Lee said he expects some of his colleagues to argue that Gorsuch is so far outside the mainstream that it's dangerous. Some will complain that Gorsuch won't reveal how he would decide certain issues, he said, adding that's an argument in favor of confirmation, not against.
Hatch said when taking his seat on the appeals court, Gorsuch swore to administer justice without respect to persons and to impartially discharge his judicial duties.
"His opponents today demand, in effect, that he violate that oath," he said.
Advocates of a politicized judiciary "seem to think that the confirmation process requires only a political agenda and a calculator," Hatch said.
"When a nominee is a sitting judge, they tally the winners and losers in his past cases and do the math," he said. "If they like the result, it’s thumbs up on confirmation.
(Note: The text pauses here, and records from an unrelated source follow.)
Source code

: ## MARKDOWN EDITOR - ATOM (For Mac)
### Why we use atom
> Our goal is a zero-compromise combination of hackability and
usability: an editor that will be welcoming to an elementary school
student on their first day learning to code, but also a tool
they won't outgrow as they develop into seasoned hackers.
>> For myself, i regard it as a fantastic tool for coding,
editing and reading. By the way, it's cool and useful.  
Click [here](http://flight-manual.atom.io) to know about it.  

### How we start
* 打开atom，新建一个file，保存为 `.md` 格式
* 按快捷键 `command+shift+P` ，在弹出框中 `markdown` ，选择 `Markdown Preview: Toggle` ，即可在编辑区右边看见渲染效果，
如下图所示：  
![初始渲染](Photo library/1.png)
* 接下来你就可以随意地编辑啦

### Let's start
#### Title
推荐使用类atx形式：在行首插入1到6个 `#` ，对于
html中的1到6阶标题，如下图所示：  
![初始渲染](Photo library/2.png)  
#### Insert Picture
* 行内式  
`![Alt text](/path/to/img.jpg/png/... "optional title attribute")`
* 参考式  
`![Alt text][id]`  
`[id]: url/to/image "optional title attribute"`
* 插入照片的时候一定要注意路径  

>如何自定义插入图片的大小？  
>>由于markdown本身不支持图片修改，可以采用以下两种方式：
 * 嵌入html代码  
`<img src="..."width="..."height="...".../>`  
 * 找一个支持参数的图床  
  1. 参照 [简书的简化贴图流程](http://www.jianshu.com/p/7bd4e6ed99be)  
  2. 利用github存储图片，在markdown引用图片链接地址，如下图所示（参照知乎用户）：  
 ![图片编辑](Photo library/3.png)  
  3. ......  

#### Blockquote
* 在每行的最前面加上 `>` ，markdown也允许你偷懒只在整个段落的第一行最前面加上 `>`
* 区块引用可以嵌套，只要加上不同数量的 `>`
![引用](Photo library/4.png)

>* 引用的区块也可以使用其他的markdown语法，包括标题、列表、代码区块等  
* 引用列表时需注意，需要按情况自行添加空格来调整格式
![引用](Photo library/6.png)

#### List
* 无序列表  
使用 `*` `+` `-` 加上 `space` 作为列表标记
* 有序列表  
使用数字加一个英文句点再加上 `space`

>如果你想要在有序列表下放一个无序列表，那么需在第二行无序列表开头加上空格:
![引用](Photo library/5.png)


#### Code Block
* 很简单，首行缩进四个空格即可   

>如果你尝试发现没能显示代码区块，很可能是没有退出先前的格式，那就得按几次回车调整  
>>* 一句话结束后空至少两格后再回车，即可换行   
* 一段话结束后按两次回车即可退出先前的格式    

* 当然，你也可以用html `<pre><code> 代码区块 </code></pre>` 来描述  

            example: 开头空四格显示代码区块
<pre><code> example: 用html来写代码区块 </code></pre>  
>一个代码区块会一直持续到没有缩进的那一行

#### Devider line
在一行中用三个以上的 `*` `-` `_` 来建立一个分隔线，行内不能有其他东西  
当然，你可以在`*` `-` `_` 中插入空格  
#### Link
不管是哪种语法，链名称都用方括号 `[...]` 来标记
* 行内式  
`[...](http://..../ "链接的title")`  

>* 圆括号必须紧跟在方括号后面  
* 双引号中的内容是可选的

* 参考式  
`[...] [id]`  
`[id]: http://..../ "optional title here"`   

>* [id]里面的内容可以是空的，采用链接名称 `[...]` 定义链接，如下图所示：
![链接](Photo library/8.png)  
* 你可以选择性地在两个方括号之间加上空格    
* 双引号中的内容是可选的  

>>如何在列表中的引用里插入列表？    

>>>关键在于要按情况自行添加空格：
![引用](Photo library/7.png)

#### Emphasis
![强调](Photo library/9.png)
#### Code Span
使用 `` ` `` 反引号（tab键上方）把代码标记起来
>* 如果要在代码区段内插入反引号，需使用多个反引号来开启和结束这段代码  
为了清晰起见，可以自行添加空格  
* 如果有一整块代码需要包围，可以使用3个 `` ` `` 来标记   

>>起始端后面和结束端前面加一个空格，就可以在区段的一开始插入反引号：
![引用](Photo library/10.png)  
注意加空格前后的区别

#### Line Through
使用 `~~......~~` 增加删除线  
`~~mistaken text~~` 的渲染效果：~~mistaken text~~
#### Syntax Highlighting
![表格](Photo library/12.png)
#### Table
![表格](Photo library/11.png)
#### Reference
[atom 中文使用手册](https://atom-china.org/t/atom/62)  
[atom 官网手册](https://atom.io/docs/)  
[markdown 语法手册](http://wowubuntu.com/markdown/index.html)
If they don’t, well, it’s thumbs down."
Sen. Patrick Leahy, D-Vt., criticized Trump for relying on conservative groups like the Heritage Foundation and Federalist Society to vet and recommend his list of potential Supreme Court picks.
"Senate Republicans made a big show last year about respecting the voice of the American people in this process," he said, referring to Trump's election victory. "Now they're arguing that the Senate should rubber-stamp their nominees selected by extreme interest groups and nominated by a president who lost the popular vote by nearly 3 million votes."